= Task instructions =
Copy exactly, and only, the lines that start at the line containing "### Frontend" and end at the last line of the material below.

Records supplied section start

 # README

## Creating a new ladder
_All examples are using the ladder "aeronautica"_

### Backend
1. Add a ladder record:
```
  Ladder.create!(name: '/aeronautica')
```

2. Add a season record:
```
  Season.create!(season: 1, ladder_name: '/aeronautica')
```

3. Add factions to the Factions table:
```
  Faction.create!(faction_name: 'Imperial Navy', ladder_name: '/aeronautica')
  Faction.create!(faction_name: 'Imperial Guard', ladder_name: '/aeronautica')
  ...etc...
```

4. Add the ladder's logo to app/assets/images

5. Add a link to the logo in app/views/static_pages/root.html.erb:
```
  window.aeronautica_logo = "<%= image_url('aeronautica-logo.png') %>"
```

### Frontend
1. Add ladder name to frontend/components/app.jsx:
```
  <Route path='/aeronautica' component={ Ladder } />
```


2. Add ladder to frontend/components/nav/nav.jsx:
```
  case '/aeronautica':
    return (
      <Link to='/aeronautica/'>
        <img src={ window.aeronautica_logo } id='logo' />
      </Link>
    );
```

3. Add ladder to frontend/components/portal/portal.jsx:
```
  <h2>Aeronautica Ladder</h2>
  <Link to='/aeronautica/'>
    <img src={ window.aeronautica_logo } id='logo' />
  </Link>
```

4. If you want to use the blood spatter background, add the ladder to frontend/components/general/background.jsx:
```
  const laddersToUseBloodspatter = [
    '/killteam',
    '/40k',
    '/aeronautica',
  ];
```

Records supplied section end

= Task response =
### Frontend
1. Add ladder name to frontend/components/app.jsx:
```
  <Route path='/aeronautica' component={ Ladder } />
```


2. Add ladder to frontend/components/nav/nav.jsx:
```
  case '/aeronautica':
    return (
      <Link to='/aeronautica/'>
        <img src={ window.aeronautica_logo } id='logo' />
      </Link>
    );
```

3. Add ladder to frontend/components/portal/portal.jsx:
```
  <h2>Aeronautica Ladder</h2>
  <Link to='/aeronautica/'>
    <img src={ window.aeronautica_logo } id='logo' />
  </Link>
```

4. If you want to use the blood spatter background, add the ladder to frontend/components/general/background.jsx:
```
  const laddersToUseBloodspatter = [
    '/killteam',
    '/40k',
    '/aeronautica',
  ];
```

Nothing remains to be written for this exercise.